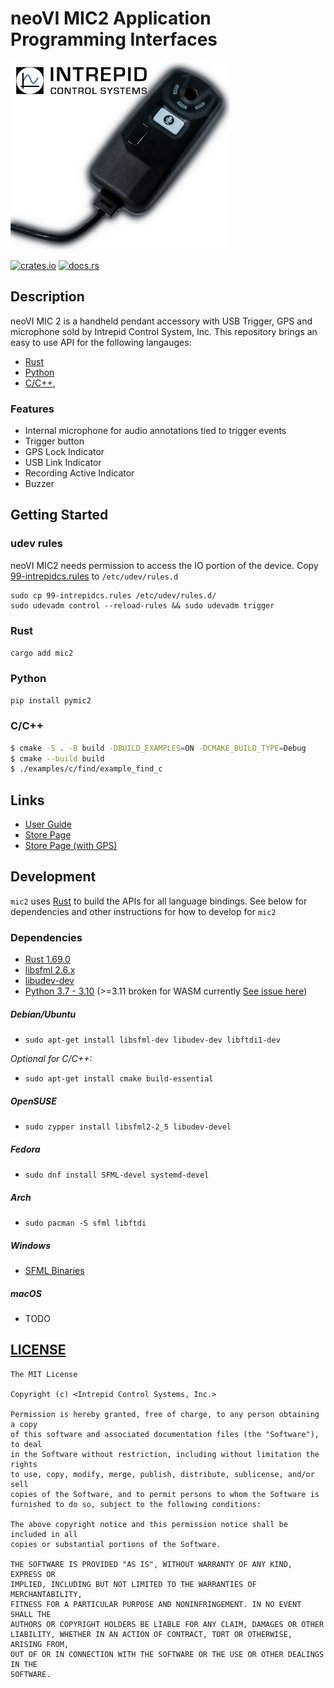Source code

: # neoVI MIC2 Application Programming Interfaces



![neoVI MIC2 Picture](neoVI-MIC-2.png)

[![crates.io](https://img.shields.io/crates/v/neovi-mic.svg)](https://crates.io/crates/mic2)
[![docs.rs](https://docs.rs/mic2/badge.svg)](https://docs.rs/mic2/)
<!-- [![CI](https://github.com/intrepidcs/mic2/workflows/CI/badge.svg)](https://github.com/intrepidcs/mic2/actions) -->

## **Description**

neoVI MIC 2 is a handheld pendant accessory with USB Trigger, GPS and microphone sold by Intrepid Control System, Inc. This repository brings an easy to use API for the following langauges:

- [Rust](https://www.rust-lang.org/)
- [Python](https://www.python.org)
- [C/C++](https://en.wikipedia.org/wiki/C_(programming_language)),


### Features
- Internal microphone for audio annotations tied to trigger events
- Trigger button
- GPS Lock Indicator 
- USB Link Indicator
- Recording Active Indicator
- Buzzer

## **Getting Started**


### udev rules

neoVI MIC2 needs permission to access the IO portion of the device.
Copy [99-intrepidcs.rules](99-intrepidcs.rules) to `/etc/udev/rules.d`
```
sudo cp 99-intrepidcs.rules /etc/udev/rules.d/
sudo udevadm control --reload-rules && sudo udevadm trigger
```

### **Rust**

`cargo add mic2`

### **Python**

`pip install pymic2`


### **C/C++**

```bash
$ cmake -S . -B build -DBUILD_EXAMPLES=ON -DCMAKE_BUILD_TYPE=Debug
$ cmake --build build
$ ./examples/c/find/example_find_c
```

## **Links**

- [User Guide](https://cdn.intrepidcs.net/guides/neoVI-MIC2/)
- [Store Page](https://store.intrepidcs.com/product/neovi-mic-2)
- [Store Page (with GPS)](https://store.intrepidcs.com/product/neovi-mic-2-gps)


## **Development**

`mic2` uses [Rust](https://www.rust-lang.org/) to build the APIs for all language bindings. See below for dependencies and other instructions for how to develop for `mic2`

### **Dependencies**

- [Rust 1.69.0](https://www.rust-lang.org/)
- [libsfml 2.6.x](http://www.sfml-dev.org/)
- [libudev-dev](https://pkgs.org/search/?q=libudev-dev)
- [Python 3.7 - 3.10](http://python.org) (>=3.11 broken for WASM currently [See issue here](https://github.com/wasmerio/wasmer-python/issues/696))

##### Debian/Ubuntu
- ```sudo apt-get install libsfml-dev libudev-dev libftdi1-dev```

*Optional for C/C++:*
- ```sudo apt-get install cmake build-essential```

##### OpenSUSE

- ```sudo zypper install libsfml2-2_5 libudev-devel```

##### Fedora

- ```sudo dnf install SFML-devel systemd-devel```

##### Arch

- ```sudo pacman -S sfml libftdi```

##### Windows

- [SFML Binaries](https://www.sfml-dev.org/download/sfml/2.6.0/)

##### macOS

- TODO

## **[LICENSE](LICENSE)**

```
The MIT License

Copyright (c) <Intrepid Control Systems, Inc.>

Permission is hereby granted, free of charge, to any person obtaining a copy
of this software and associated documentation files (the "Software"), to deal
in the Software without restriction, including without limitation the rights
to use, copy, modify, merge, publish, distribute, sublicense, and/or sell
copies of the Software, and to permit persons to whom the Software is
furnished to do so, subject to the following conditions:

The above copyright notice and this permission notice shall be included in all
copies or substantial portions of the Software.

THE SOFTWARE IS PROVIDED "AS IS", WITHOUT WARRANTY OF ANY KIND, EXPRESS OR
IMPLIED, INCLUDING BUT NOT LIMITED TO THE WARRANTIES OF MERCHANTABILITY,
FITNESS FOR A PARTICULAR PURPOSE AND NONINFRINGEMENT. IN NO EVENT SHALL THE
AUTHORS OR COPYRIGHT HOLDERS BE LIABLE FOR ANY CLAIM, DAMAGES OR OTHER
LIABILITY, WHETHER IN AN ACTION OF CONTRACT, TORT OR OTHERWISE, ARISING FROM,
OUT OF OR IN CONNECTION WITH THE SOFTWARE OR THE USE OR OTHER DEALINGS IN THE
SOFTWARE.
```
==================================================
### Requirement
Retype exactly the span of lines from the one with "apt-get install libsfml-dev" through the one with "##### Fedora"; include both ends and omit the rest of the material.

### Output below
- ```sudo apt-get install libsfml-dev libudev-dev libftdi1-dev```

*Optional for C/C++:*
- ```sudo apt-get install cmake build-essential```

##### OpenSUSE

- ```sudo zypper install libsfml2-2_5 libudev-devel```

##### Fedora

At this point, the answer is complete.